EIn Nachtkonzert zum Träumen bei den Gluck Festspielen in Bayreuth

12. Mai 2024

Rubrik Konzert

©Beth Chalmers

In der Ruhe liegt die Nacht, auch wenn an diesem Abend keiner so wirklich schlafen gehen will. Kein Wunder, schließlich lockt die Bayreuther Schlosskirche mit einem feinen und besonders ätherischen Konzertprogramm, das aus Liedern der Komponisten Dowland, Gluck, Rossi und Monteverdi gestrickt ist. 

 

Wer bei dieser genussvollen Auswahl "Lauten" malerischer Tonpoesien noch schlafen gehen kann, ist nicht zu retten, wirklich nicht. 

 

Von Nicole Hacke

 

Denn was sich im Kirchenschiff gediegener Barockpracht zu später Stunde abspielt, ist Nachtmusik vom Allerfeinsten oder besser gesagt, es sind die bardischen Klänge eines kostbaren Liedguts, das sich nur schwer mit dem überbordend ornamentalen Musikstil der Barockoper in Verbindung bringen lässt. 

 

Tatsächlich erscheinen die Werke wie ein absolutes Kontrastprogramm im Vergleich zum vorangegangenen Konzert mit dem Countertenor Valer Sabadus, der im Markgräfischen Opernhaus zu orchestralen Klängen von Händel, Ribatutte und formschöne Verzierungen ohne Unterlass produzierte. 

 

Mit den Werken von Dowland, Purcell, Rossi und Monteverdi reduziert sich das, was man als schlichtweg A-typische Barockmusik klassifizieren würde, auf eine höchst intime Musikdichtung, bei der lediglich Cembalo und Laute den Gesang komplementieren. 

 

Doch zunächst passiert nicht viel mehr als das sich aus dem Schatten des Seitenflügels der Kirche ein junger Tänzer schält.

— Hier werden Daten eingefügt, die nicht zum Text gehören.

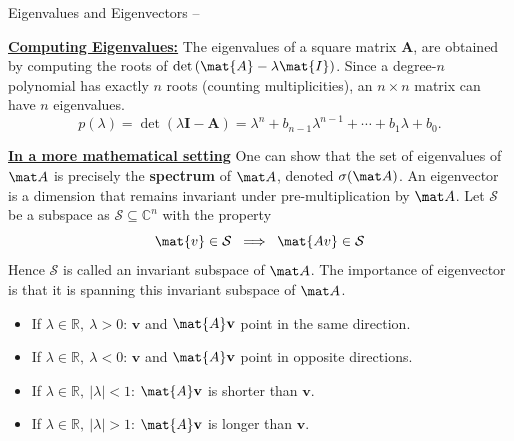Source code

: \begin{frame}{Eigenvalues and Eigenvectors --}
    \begin{alertblock}{\textbf{\underline{Computing Eigenvalues:}}}\medskip
        The eigenvalues of a square matrix $\mathbf{A}$, are obtained by computing the roots of $\det\left(\mat{A} - \lambda \mat{I}\right)$. Since a degree-$n$ polynomial has exactly $n$ roots (counting multiplicities), an $n \times n$ matrix can have $n$ eigenvalues.
        \[
            p(\lambda)
            = \det(\lambda\mathbf{I} - \mathbf{A})
            = \lambda^n + b_{n-1}\lambda^{n-1} + \cdots + b_1\lambda + b_0.
        \]
    \end{alertblock}

    \bigskip
    \begin{alertblock}{\textbf{\underline{In a more mathematical setting}}}\medskip
        One can show that the set of eigenvalues of $\mat A$ is precisely the \textbf{spectrum} of $\mat A$, denoted $\sigma(\mat A)$.
        An eigenvector is a dimension that remains invariant under pre-multiplication by $\mat A$.
        \medskip
        Let $\mathcal{S}$ be a subspace as $\mathcal{S} \subseteq \mathbb{C}^n$ with the property
        \[
            \mat{v} \in \mathcal{S} \;\;\Longrightarrow\;\; \mat{A v} \in \mathcal{S}
        \]
        Hence $\mathcal{S}$ is called an \alert{invariant subspace} of $\mat A$. The importance of eigenvector is that it is spanning this invariant subspace of $\mat A$.
    \end{alertblock}

    \bigskip
    \begin{itemize}
        \item If $\lambda \in \mathbb{R},\ \lambda > 0$:
              $\mathbf{v}$ and $\mat{A}\mathbf{v}$ point in the same direction.
        \item If $\lambda \in \mathbb{R},\ \lambda < 0$:
              $\mathbf{v}$ and $\mat{A}\mathbf{v}$ point in opposite directions.
        \item If $\lambda \in \mathbb{R},\ |\lambda| < 1$:
              $\mat{A}\mathbf{v}$ is shorter than $\mathbf{v}$.
        \item If $\lambda \in \mathbb{R},\ |\lambda| > 1$:
              $\mat{A}\mathbf{v}$ is longer than $\mathbf{v}$.
    \end{itemize}

\end{frame}



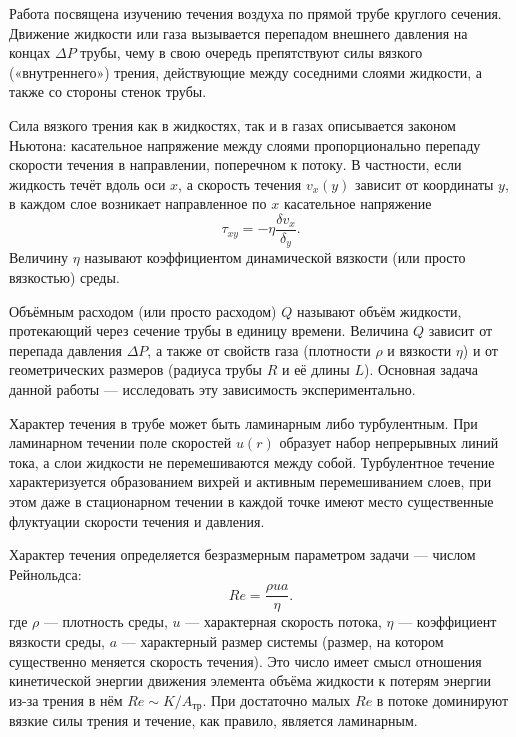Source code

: \documentclass[a4paper, 12pt]{article}
\begin{document}
\par Работа посвящена изучению течения воздуха по прямой трубе круглого сечения. Движение жидкости или газа вызывается перепадом внешнего давления на концах $\Delta{P}$ трубы, чему в свою очередь препятствуют силы вязкого
(«внутреннего») трения, действующие между соседними слоями жидкости, а
также со стороны стенок трубы.
\par Сила вязкого трения как в жидкостях, так и в газах описывается законом
Ньютона: касательное напряжение между слоями пропорционально перепаду
скорости течения в направлении, поперечном к потоку. В частности, если жидкость течёт вдоль оси $x$, а скорость течения $v_x(y)$ зависит от координаты $y$, в каждом слое возникает направленное по $x$ касательное напряжение 
\begin{equation}\label{1}
\tau_{xy} = -\eta\frac{\delta{v_x}}{\delta_y}.
\end{equation}
Величину $\eta$ называют коэффициентом динамической вязкости (или просто
вязкостью) среды.
\par Объёмным расходом (или просто расходом) $Q$ называют объём жидкости,
протекающий через сечение трубы в единицу времени. Величина $Q$ зависит от
перепада давления $\Delta{P}$, а также от свойств газа (плотности $\rho$ и вязкости $\eta$) и от
геометрических размеров (радиуса трубы $R$ и её длины $L$). Основная задача
данной работы — исследовать эту зависимость экспериментально.
\par Характер течения в трубе может быть ламинарным либо турбулентным.
При ламинарном течении поле скоростей $u(r)$ образует набор непрерывных
линий тока, а слои жидкости не перемешиваются между собой. Турбулентное течение характеризуется образованием вихрей и активным перемешиванием
слоев, при этом даже в стационарном течении в каждой точке имеют место
существенные флуктуации скорости течения и давления.
\par Характер течения определяется безразмерным параметром задачи — числом Рейнольдса:
\begin{equation}\label{2}
Re = \frac{\rho{ua}}{\eta}.
\end{equation}
где $\rho$ — плотность среды, $u$ — характерная скорость потока, $\eta$ — коэффициент вязкости среды, $a$ — характерный размер системы (размер, на котором
существенно меняется скорость течения). Это число имеет смысл отношения
кинетической энергии движения элемента объёма жидкости к потерям энергии из-за трения в нём $Re \sim K/A_{\text{тр}}$. При достаточно малых $Re$ в потоке доминируют вязкие силы трения и течение, как правило, является ламинарным.
\end{document}
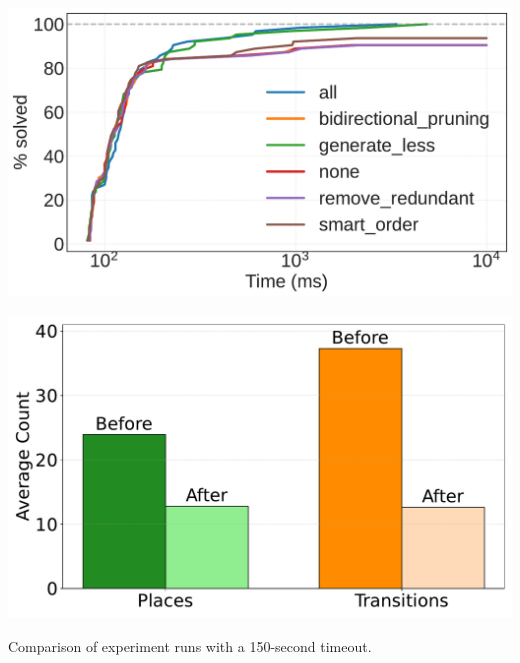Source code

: \begin{center}
		\begin{minipage}[t]{0.48\textwidth}
		\centering
		\includegraphics[width=\linewidth]{plots/timeout_10000_cumulative_solved_log.pdf}
		\label{fig:timeout_cumulative_solved_log}
	\end{minipage}\hfill
	\begin{minipage}[t]{0.48\textwidth}
		\centering
		\includegraphics[width=\linewidth]{figures/petri_size_reduction_plot.pdf}
		\label{fig:petri_size_reduction}
	\end{minipage}
\end{center}







\begin{table}[H]
	\centering
	
	\caption{Comparison of experiment runs with a 150-second timeout.}
	\label{tab:semilinear-size-reduction}
\end{table}


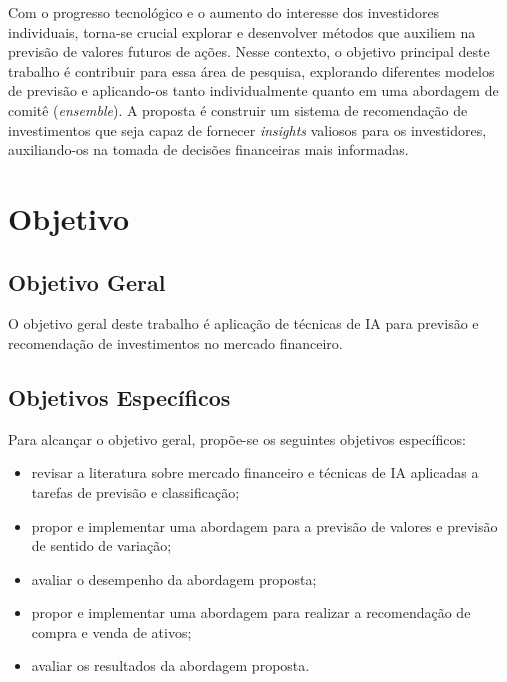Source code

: Com o progresso tecnológico e o aumento do interesse dos investidores individuais, torna-se crucial explorar e desenvolver métodos que auxiliem na previsão de valores futuros de ações. Nesse contexto, o objetivo principal deste trabalho é contribuir para essa área de pesquisa, explorando diferentes modelos de previsão e aplicando-os tanto individualmente quanto em uma abordagem de comitê (\textit{ensemble}). A proposta é construir um sistema de recomendação de investimentos que seja capaz de fornecer \textit{insights} valiosos para os investidores, auxiliando-os na tomada de decisões financeiras mais informadas. 

\section{Objetivo}
\label{subsec:objetivo}
\subsection{Objetivo Geral}
\label{subsubsec:objetivo_geral}
O objetivo geral deste trabalho é aplicação de técnicas de \ac{IA} para previsão e recomendação de investimentos no mercado financeiro.

\subsection{Objetivos Específicos}
\label{subsubsec:objetivo_especifico}
Para alcançar o objetivo geral, propõe-se os seguintes objetivos específicos:

\begin{itemize}
    \item revisar a literatura sobre mercado financeiro e técnicas de \ac{IA} aplicadas a tarefas de previsão e classificação;
    \item propor e implementar uma abordagem para a previsão de valores e previsão de sentido de variação;
    \item avaliar o desempenho da abordagem proposta;
    \item propor e implementar uma abordagem para realizar a recomendação de compra e venda de ativos;
    \item avaliar os resultados da abordagem proposta.
\end{itemize}


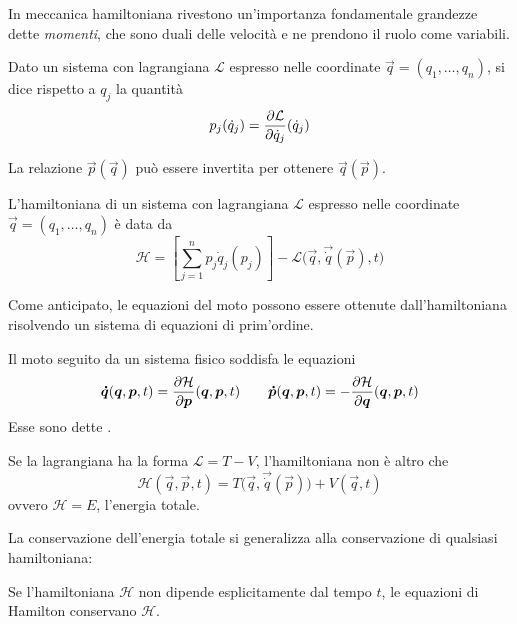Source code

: In meccanica hamiltoniana rivestono un'importanza fondamentale grandezze dette \emph{momenti}, che sono duali delle velocità e ne prendono il ruolo come variabili.
\begin{definition}
  Dato un sistema con lagrangiana $\mathcal{L}$ espresso nelle coordinate $\vec{q}=(q_1, \ldots, q_n)$, si dice  rispetto a $q_j$ la quantità \begin{equation}
  p_j(\dot{q}_j) = \pdv{\mathcal{L}}{\dot{q}_j}() (\dot{q}_j)
  \end{equation} 
\end{definition}
\begin{remark}
  La relazione $\vec{p}(\vec{q})$ può essere invertita per ottenere $\vec{q}(\vec{p})$.
\end{remark}

\begin{theorem}
  L'hamiltoniana di un sistema con lagrangiana $\mathcal{L}$ espresso nelle coordinate $\vec{q}=(q_1, \ldots, q_n)$ è data da \begin{equation}
  \mathcal{H} = \left[\sum_{j=1}^{n} p_j \dot{q}_j (p_j)\right] - \mathcal{L}\big(\vec{q}, \vec{\dot{q}}(\vec{p}), t\big)
  \end{equation} 
\end{theorem}

Come anticipato, le equazioni del moto possono essere ottenute dall'hamiltoniana risolvendo un sistema di equazioni di prim'ordine.
\begin{theorem}
  Il moto seguito da un sistema fisico soddisfa le equazioni \begin{equation}
  \boldsymbol{\dot{q}}(\boldsymbol{q},\boldsymbol{p},t) = \pdv{\mathcal{H}}{\boldsymbol{p}}()(\boldsymbol{q},\boldsymbol{p},t) \qquad \boldsymbol{\dot{p}}(\boldsymbol{q},\boldsymbol{p},t) = -\pdv{\mathcal{H}}{\boldsymbol{q}}()(\boldsymbol{q},\boldsymbol{p},t)
  \end{equation}
  Esse sono dette .
\end{theorem}

\begin{theorem}
  Se la lagrangiana ha la forma $\mathcal{L} = T - V$, l'hamiltoniana non è altro che \begin{equation}
  \mathcal{H}(\vec{q},\vec{p},t) = T\big(\vec{q},\vec{\dot{q}}(\vec{p})\big) + V(\vec{q},t)
  \end{equation} 
  ovvero $\mathcal{H} = E$, l'energia totale.
\end{theorem}

La conservazione dell'energia totale si generalizza alla conservazione di qualsiasi hamiltoniana:
\begin{theorem}
  Se l'hamiltoniana $\mathcal{H}$ non dipende esplicitamente dal tempo $t$, le equazioni di Hamilton conservano $\mathcal{H}$.
\end{theorem}

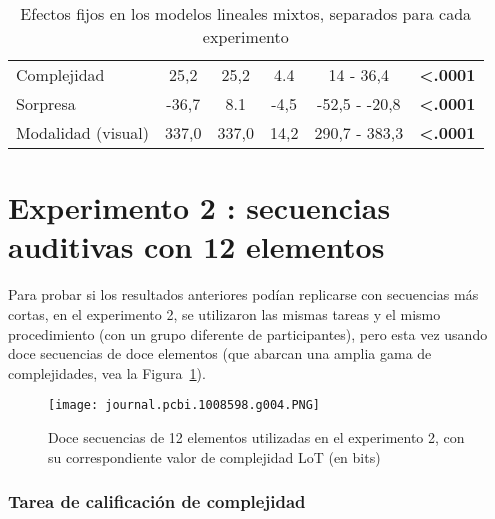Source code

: \begin{table}[]
\begin{tabular}{lccccc}
Complejidad                   & 25,2                 & 25,2                 & 4.4                  & 14 - 36,4            & \textbf{\textless{}.0001} \\
Sorpresa                      & -36,7                & 8.1                  & -4,5                 & -52,5 - -20,8        & \textbf{\textless{}.0001} \\
Modalidad (visual)            & 337,0                & 337,0                & 14,2                 & 290,7 - 383,3        & \textbf{\textless{}.0001} \\ \hline
\end{tabular}
\caption{Efectos fijos en los modelos lineales mixtos, separados para cada experimento}
\label{PlosBIO-T1}
\end{table}

\section{Experimento 2 : secuencias auditivas con 12 elementos}


Para probar si los resultados anteriores podían replicarse con secuencias más cortas, en el experimento 2, se utilizaron las mismas tareas y el mismo procedimiento (con un grupo diferente de participantes), pero esta vez usando doce secuencias de doce elementos (que abarcan una amplia gama de complejidades, vea la Figura~\ref{PlosBIO-F4}).

\begin{figure}[t!]
      \texttt{[image: journal.pcbi.1008598.g004.PNG]}
      \centering
      \caption{Doce secuencias de 12 elementos utilizadas en el experimento 2, con su correspondiente valor de complejidad LoT (en bits)}
      \label{PlosBIO-F4}
\end{figure}

\subsubsection{Tarea de calificación de complejidad}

Mit fließenden Bewegungen steuert der drahtige Mann auf den Kirchenaltar zu und performt mit ausladenden Handbewegungen eine moderne Choreografie, die vor abstrakter Ausdruckskraft nur so strotzt. 

 

©Beth Chalmers

©Beth Chalmers

Einmal längs durch die Mitte, die einzelnen Kirchenbänke mit seinen Zuhörern wie in Zeitlupe passierend, schwebt Alberto Pagani nahezu traumverloren von Reihe zu Reihe und verliert sich leichtfüßig in einer Interpretation, die Zeit und Raum redundant macht. 

 

Dabei ruht alles wie in ergebener Stille. Mucksmäuschenstill, so still wie die Nacht, bis sie ganz plötzlich von einer hellen, klaren Stimme durchdrungen wird. 

 

Von der Empore der Kirchenorgel singt der Tenor Aco Bišćević John Dowlands “Time stands still”. Und das mit einer berührenden Beseeltheit in der Stimme, aus der besonders feinporige Legato-Linien strömen.

 

Phrase für Phrase, mit langem Atem, ausdauernd, kontrolliert und ohne Vibrato: So göttlich kann Gesang klingen, wenn die “Zitterpartie” der Stimmlippen einfach mal auf stumm geschaltet wird.   

 

Tatsächlich muss Dowland rein, strahlend und duftig erklingen, wenn die sphärische Komponente der weltentrückten Musik herausstechen soll.

 

Hier braucht es kein arioses Getue, keine große, kraftvolle, ausladende Stimme, sondern eine erhabene Schlichtheit, die mit kontrollierter Stimmführung unaufgeregte Tonperlen absetzt - edel und kostbar und irgendwie nicht von dieser Welt.

 

©Beth Chalmers

©Beth Chalmers

©Beth Chalmers

Genau das macht diese Liedgattung so unverwechselbar betörend, anziehend, sphärisch und melodisch verführerisch. 

Und auch die feenhafte Stimme von Hannah-Theres Weigl umschmeichelt das Genuss verwöhnte Gehör mit ihrer liebreizenden gesanglichen Aura.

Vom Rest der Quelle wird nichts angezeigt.